__What you should do__:
Both the line below containing "Defined in: node\_modules/@types/node/timers.d.ts:90" and the line containing "By default, when", along with every line between them, should be repeated exactly; no other line belongs in the answer.

__Extracted records__:
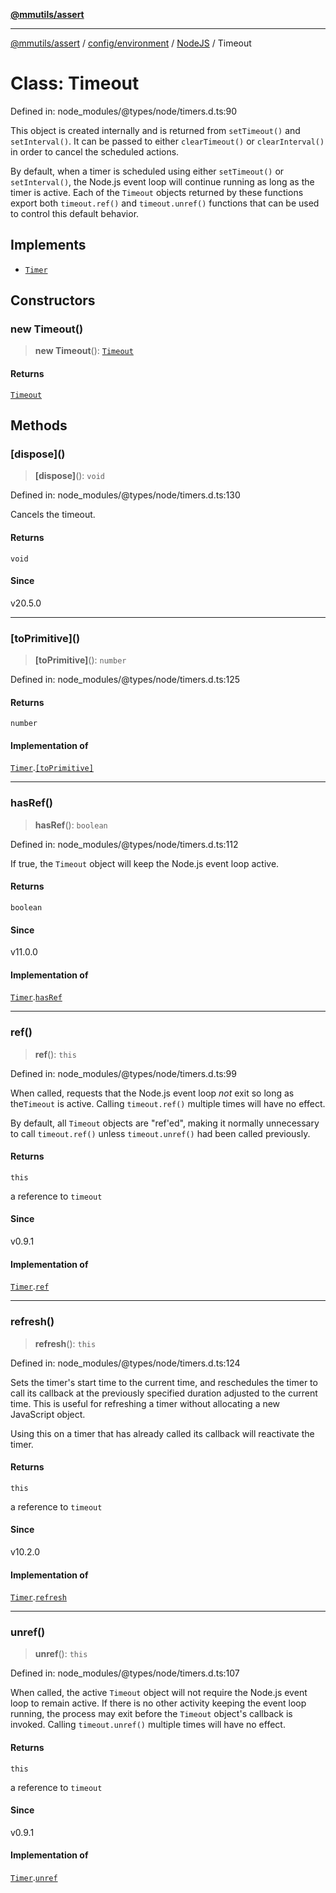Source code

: [**@mmutils/assert**](../../../../../README.md)

***

[@mmutils/assert](../../../../../modules.md) / [config/environment](../../../README.md) / [NodeJS](../README.md) / Timeout

# Class: Timeout

Defined in: node\_modules/@types/node/timers.d.ts:90

This object is created internally and is returned from `setTimeout()` and `setInterval()`. It can be passed to either `clearTimeout()` or `clearInterval()` in order to cancel the
scheduled actions.

By default, when a timer is scheduled using either `setTimeout()` or `setInterval()`, the Node.js event loop will continue running as long as the
timer is active. Each of the `Timeout` objects returned by these functions
export both `timeout.ref()` and `timeout.unref()` functions that can be used to
control this default behavior.

## Implements

- [`Timer`](../interfaces/Timer.md)

## Constructors

### new Timeout()

> **new Timeout**(): [`Timeout`](Timeout.md)

#### Returns

[`Timeout`](Timeout.md)

## Methods

### \[dispose\]()

> **\[dispose\]**(): `void`

Defined in: node\_modules/@types/node/timers.d.ts:130

Cancels the timeout.

#### Returns

`void`

#### Since

v20.5.0

***

### \[toPrimitive\]()

> **\[toPrimitive\]**(): `number`

Defined in: node\_modules/@types/node/timers.d.ts:125

#### Returns

`number`

#### Implementation of

[`Timer`](../interfaces/Timer.md).[`[toPrimitive]`](../interfaces/Timer.md#toprimitive)

***

### hasRef()

> **hasRef**(): `boolean`

Defined in: node\_modules/@types/node/timers.d.ts:112

If true, the `Timeout` object will keep the Node.js event loop active.

#### Returns

`boolean`

#### Since

v11.0.0

#### Implementation of

[`Timer`](../interfaces/Timer.md).[`hasRef`](../interfaces/Timer.md#hasref)

***

### ref()

> **ref**(): `this`

Defined in: node\_modules/@types/node/timers.d.ts:99

When called, requests that the Node.js event loop _not_ exit so long as the`Timeout` is active. Calling `timeout.ref()` multiple times will have no effect.

By default, all `Timeout` objects are "ref'ed", making it normally unnecessary
to call `timeout.ref()` unless `timeout.unref()` had been called previously.

#### Returns

`this`

a reference to `timeout`

#### Since

v0.9.1

#### Implementation of

[`Timer`](../interfaces/Timer.md).[`ref`](../interfaces/Timer.md#ref)

***

### refresh()

> **refresh**(): `this`

Defined in: node\_modules/@types/node/timers.d.ts:124

Sets the timer's start time to the current time, and reschedules the timer to
call its callback at the previously specified duration adjusted to the current
time. This is useful for refreshing a timer without allocating a new
JavaScript object.

Using this on a timer that has already called its callback will reactivate the
timer.

#### Returns

`this`

a reference to `timeout`

#### Since

v10.2.0

#### Implementation of

[`Timer`](../interfaces/Timer.md).[`refresh`](../interfaces/Timer.md#refresh)

***

### unref()

> **unref**(): `this`

Defined in: node\_modules/@types/node/timers.d.ts:107

When called, the active `Timeout` object will not require the Node.js event loop
to remain active. If there is no other activity keeping the event loop running,
the process may exit before the `Timeout` object's callback is invoked. Calling `timeout.unref()` multiple times will have no effect.

#### Returns

`this`

a reference to `timeout`

#### Since

v0.9.1

#### Implementation of

[`Timer`](../interfaces/Timer.md).[`unref`](../interfaces/Timer.md#unref)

__Solved exercise__:
Defined in: node\_modules/@types/node/timers.d.ts:90

This object is created internally and is returned from `setTimeout()` and `setInterval()`. It can be passed to either `clearTimeout()` or `clearInterval()` in order to cancel the
scheduled actions.

By default, when a timer is scheduled using either `setTimeout()` or `setInterval()`, the Node.js event loop will continue running as long as the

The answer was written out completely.